Set in year 1863, Free State of Jones tells the story of Newton Knight (McConaughey); a humble Mississippi farmer who is fighting in the Civil War, but who has always strongly opposed the idea of slavery and the general ways of the Confederate Army, which finds them catering to the interests of the rich. After a tragic event on the battlefield, Knight decides to desert the army and leave the fighting.
Initially returning home to Jones County, but with the Confederates out to hunt down the deserter, his stay is short-lived with Knight soon fleeing his hometown – with wife Serena (Russell) leaving town altogether – and heads out to hide in the swamps. It’s there that he meets a group of escaped slaves, including Moses (Ali) and Rachel (Mbatha-Raw), with whom he soon forms a very close bond with. Tired of the continuous abuse of local farmers from the side of the Confederates, Newton decides that it’s time to rise up and form a rebellion.
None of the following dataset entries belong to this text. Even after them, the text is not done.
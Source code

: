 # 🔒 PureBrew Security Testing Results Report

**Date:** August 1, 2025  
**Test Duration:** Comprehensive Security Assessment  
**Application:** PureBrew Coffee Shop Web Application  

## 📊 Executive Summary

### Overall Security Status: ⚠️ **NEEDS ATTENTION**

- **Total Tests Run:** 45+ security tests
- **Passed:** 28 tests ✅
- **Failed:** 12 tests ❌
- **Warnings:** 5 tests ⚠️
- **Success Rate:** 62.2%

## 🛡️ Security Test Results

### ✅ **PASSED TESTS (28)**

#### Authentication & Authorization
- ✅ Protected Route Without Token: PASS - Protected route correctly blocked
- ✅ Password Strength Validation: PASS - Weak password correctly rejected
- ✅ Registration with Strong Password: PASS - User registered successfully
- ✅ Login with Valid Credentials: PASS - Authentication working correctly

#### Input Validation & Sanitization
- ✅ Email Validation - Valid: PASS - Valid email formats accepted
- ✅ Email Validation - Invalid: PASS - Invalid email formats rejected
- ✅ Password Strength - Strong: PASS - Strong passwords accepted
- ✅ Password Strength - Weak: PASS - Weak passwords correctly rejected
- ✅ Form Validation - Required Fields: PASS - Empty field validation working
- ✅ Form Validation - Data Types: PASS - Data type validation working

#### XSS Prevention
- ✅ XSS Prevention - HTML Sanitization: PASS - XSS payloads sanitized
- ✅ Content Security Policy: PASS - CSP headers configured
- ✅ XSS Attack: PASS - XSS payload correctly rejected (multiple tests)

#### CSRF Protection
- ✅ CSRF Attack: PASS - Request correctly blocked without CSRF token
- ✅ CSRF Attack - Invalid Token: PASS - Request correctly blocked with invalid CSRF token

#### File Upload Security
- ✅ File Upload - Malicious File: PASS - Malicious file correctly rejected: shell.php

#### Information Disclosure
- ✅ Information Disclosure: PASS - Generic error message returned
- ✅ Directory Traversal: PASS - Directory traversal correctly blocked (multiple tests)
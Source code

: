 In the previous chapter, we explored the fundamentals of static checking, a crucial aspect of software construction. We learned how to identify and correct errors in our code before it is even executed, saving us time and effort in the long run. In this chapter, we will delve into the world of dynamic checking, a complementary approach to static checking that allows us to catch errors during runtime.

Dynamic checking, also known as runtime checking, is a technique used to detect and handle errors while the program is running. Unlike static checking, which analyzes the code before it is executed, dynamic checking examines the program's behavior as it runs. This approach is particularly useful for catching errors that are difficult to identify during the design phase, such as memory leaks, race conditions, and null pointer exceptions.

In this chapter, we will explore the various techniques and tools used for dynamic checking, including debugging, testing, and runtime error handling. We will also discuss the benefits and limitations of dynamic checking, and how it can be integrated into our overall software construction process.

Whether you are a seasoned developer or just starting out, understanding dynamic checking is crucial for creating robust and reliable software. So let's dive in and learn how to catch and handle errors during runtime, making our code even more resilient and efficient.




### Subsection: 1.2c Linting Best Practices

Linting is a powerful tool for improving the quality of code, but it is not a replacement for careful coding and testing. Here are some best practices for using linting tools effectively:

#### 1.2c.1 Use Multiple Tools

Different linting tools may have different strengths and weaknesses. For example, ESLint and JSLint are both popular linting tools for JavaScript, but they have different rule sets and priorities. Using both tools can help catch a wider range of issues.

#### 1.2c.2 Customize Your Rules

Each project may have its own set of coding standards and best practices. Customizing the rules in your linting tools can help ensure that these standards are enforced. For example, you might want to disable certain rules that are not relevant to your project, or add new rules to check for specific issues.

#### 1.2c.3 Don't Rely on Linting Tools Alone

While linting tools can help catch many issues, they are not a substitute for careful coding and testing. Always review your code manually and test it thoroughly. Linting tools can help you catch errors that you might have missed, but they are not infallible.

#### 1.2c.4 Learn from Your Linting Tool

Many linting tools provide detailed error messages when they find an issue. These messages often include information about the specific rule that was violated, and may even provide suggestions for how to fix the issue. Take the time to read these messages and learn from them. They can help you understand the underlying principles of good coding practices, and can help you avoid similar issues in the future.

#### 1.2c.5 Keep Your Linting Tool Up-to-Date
The blood and the violence of war is portrayed with a great deal of authenticity throughout the picture, capturing the gruesomeness of combat with great accuracy and fantastic attention to detail. Well-crafted and wonderfully photographed, the emotional heart of the film,however, is unfortunately a bit of a mixed bag with Ross battling to find the necessary focus and the emotional beat to make the story unfolding on screen matter as a piece of storytelling rather than as a historical account. Covering about a decade of Newton Knight’s life and his tireless fight for justice, Free State of Jones boasts an expansive story which although, interesting, is sadly never offered the space or time to be told.
Suitably Southern and comfortably rugged, McConaughey gives an acceptable performance as the tireless rebel, though he never really breaks out his best, whilst Ali, on the other hand, steals the show. This, unfortunately, is something that we cannot say about the picture itself; a workable and an adequately gruesome historical drama which lacks the drive and the emotional oomph to stand out from other, similar and better-told tales.